Interaction of HapX with the CCAAT-binding complex--a novel mechanism of gene regulation by iron.

Iron homeostasis requires subtle control systems, as iron is both essential and toxic. In Aspergillus nidulans, iron represses iron acquisition via the GATA factor SreA, and induces iron-dependent pathways at the transcriptional level, by a so far unknown mechanism. Here, we demonstrate that iron-dependent pathways (e.g., heme biosynthesis) are repressed during iron-depleted conditions by physical interaction of HapX with the CCAAT-binding core complex (CBC). Proteome analysis identified putative HapX targets. Mutual transcriptional control between hapX and sreA and synthetic lethality resulting from deletion of both regulatory genes indicate a tight interplay of these control systems. Expression of genes encoding CBC subunits was not influenced by iron availability, and their deletion was deleterious during iron-depleted and iron-replete conditions.
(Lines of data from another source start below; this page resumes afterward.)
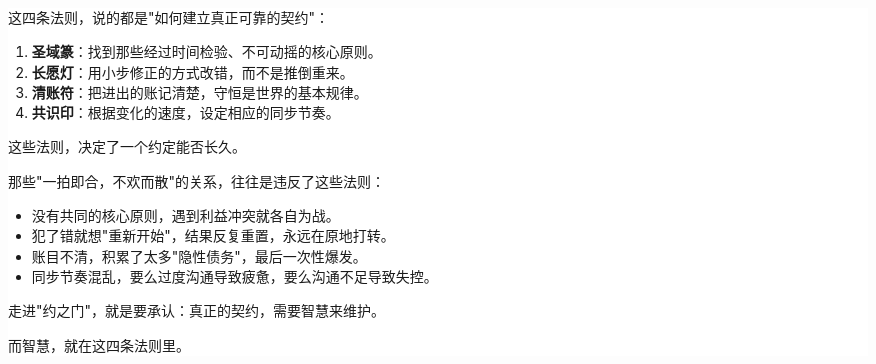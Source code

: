 这四条法则，说的都是"如何建立真正可靠的契约"：

1. **圣域篆**：找到那些经过时间检验、不可动摇的核心原则。
2. **长愿灯**：用小步修正的方式改错，而不是推倒重来。
3. **清账符**：把进出的账记清楚，守恒是世界的基本规律。
4. **共识印**：根据变化的速度，设定相应的同步节奏。

这些法则，决定了一个约定能否长久。

那些"一拍即合，不欢而散"的关系，往往是违反了这些法则：

- 没有共同的核心原则，遇到利益冲突就各自为战。
- 犯了错就想"重新开始"，结果反复重置，永远在原地打转。
- 账目不清，积累了太多"隐性债务"，最后一次性爆发。
- 同步节奏混乱，要么过度沟通导致疲惫，要么沟通不足导致失控。

走进"约之门"，就是要承认：真正的契约，需要智慧来维护。

而智慧，就在这四条法则里。

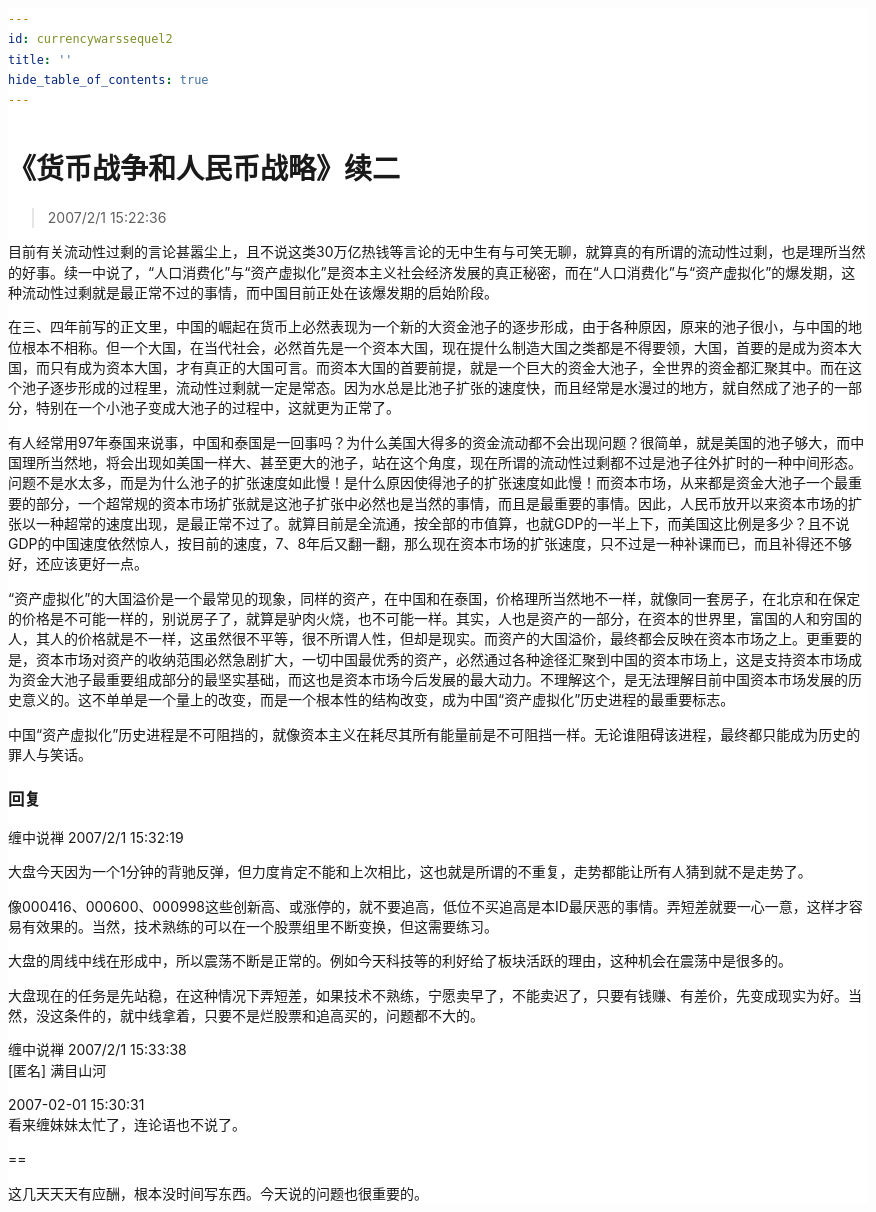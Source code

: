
 ```yaml
---
id: currencywarssequel2 
title: ''
hide_table_of_contents: true
---
```


# 《货币战争和人民币战略》续二

> 2007/2/1 15:22:36

目前有关流动性过剩的言论甚嚣尘上，且不说这类30万亿热钱等言论的无中生有与可笑无聊，就算真的有所谓的流动性过剩，也是理所当然的好事。续一中说了，“人口消费化”与“资产虚拟化”是资本主义社会经济发展的真正秘密，而在“人口消费化”与“资产虚拟化”的爆发期，这种流动性过剩就是最正常不过的事情，而中国目前正处在该爆发期的启始阶段。

在三、四年前写的正文里，中国的崛起在货币上必然表现为一个新的大资金池子的逐步形成，由于各种原因，原来的池子很小，与中国的地位根本不相称。但一个大国，在当代社会，必然首先是一个资本大国，现在提什么制造大国之类都是不得要领，大国，首要的是成为资本大国，而只有成为资本大国，才有真正的大国可言。而资本大国的首要前提，就是一个巨大的资金大池子，全世界的资金都汇聚其中。而在这个池子逐步形成的过程里，流动性过剩就一定是常态。因为水总是比池子扩张的速度快，而且经常是水漫过的地方，就自然成了池子的一部分，特别在一个小池子变成大池子的过程中，这就更为正常了。

有人经常用97年泰国来说事，中国和泰国是一回事吗？为什么美国大得多的资金流动都不会出现问题？很简单，就是美国的池子够大，而中国理所当然地，将会出现如美国一样大、甚至更大的池子，站在这个角度，现在所谓的流动性过剩都不过是池子往外扩时的一种中间形态。问题不是水太多，而是为什么池子的扩张速度如此慢！是什么原因使得池子的扩张速度如此慢！而资本市场，从来都是资金大池子一个最重要的部分，一个超常规的资本市场扩张就是这池子扩张中必然也是当然的事情，而且是最重要的事情。因此，人民币放开以来资本市场的扩张以一种超常的速度出现，是最正常不过了。就算目前是全流通，按全部的市值算，也就GDP的一半上下，而美国这比例是多少？且不说GDP的中国速度依然惊人，按目前的速度，7、8年后又翻一翻，那么现在资本市场的扩张速度，只不过是一种补课而已，而且补得还不够好，还应该更好一点。

“资产虚拟化”的大国溢价是一个最常见的现象，同样的资产，在中国和在泰国，价格理所当然地不一样，就像同一套房子，在北京和在保定的价格是不可能一样的，别说房子了，就算是驴肉火烧，也不可能一样。其实，人也是资产的一部分，在资本的世界里，富国的人和穷国的人，其人的价格就是不一样，这虽然很不平等，很不所谓人性，但却是现实。而资产的大国溢价，最终都会反映在资本市场之上。更重要的是，资本市场对资产的收纳范围必然急剧扩大，一切中国最优秀的资产，必然通过各种途径汇聚到中国的资本市场上，这是支持资本市场成为资金大池子最重要组成部分的最坚实基础，而这也是资本市场今后发展的最大动力。不理解这个，是无法理解目前中国资本市场发展的历史意义的。这不单单是一个量上的改变，而是一个根本性的结构改变，成为中国“资产虚拟化”历史进程的最重要标志。

中国“资产虚拟化”历史进程是不可阻挡的，就像资本主义在耗尽其所有能量前是不可阻挡一样。无论谁阻碍该进程，最终都只能成为历史的罪人与笑话。

### 回复

<div class='blog-comment'>
<span class='blog-comment-chan'>缠中说禅</span> 2007/2/1 15:32:19<br/>

大盘今天因为一个1分钟的背驰反弹，但力度肯定不能和上次相比，这也就是所谓的不重复，走势都能让所有人猜到就不是走势了。

像000416、000600、000998这些创新高、或涨停的，就不要追高，低位不买追高是本ID最厌恶的事情。弄短差就要一心一意，这样才容易有效果的。当然，技术熟练的可以在一个股票组里不断变换，但这需要练习。

大盘的周线中线在形成中，所以震荡不断是正常的。例如今天科技等的利好给了板块活跃的理由，这种机会在震荡中是很多的。

大盘现在的任务是先站稳，在这种情况下弄短差，如果技术不熟练，宁愿卖早了，不能卖迟了，只要有钱赚、有差价，先变成现实为好。当然，没这条件的，就中线拿着，只要不是烂股票和追高买的，问题都不大的。
</div>

<div class='blog-comment'>
<span class='blog-comment-chan'>缠中说禅</span> 2007/2/1 15:33:38<br/>
[匿名] 满目山河 <br/>

 
2007-02-01 15:30:31 <br/>
看来缠妹妹太忙了，连论语也不说了。 
 
==<br/>

这几天天天有应酬，根本没时间写东西。今天说的问题也很重要的。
Expression of hapX was repressed by iron and its deletion was deleterious during iron-depleted conditions only. These data indicate that the CBC has a general role and that HapX function is confined to iron-depleted conditions. Remarkably, CBC-mediated regulation has an inverse impact on the expression of the same gene set in A. nidulans, compared with Saccharomyces cerevisae.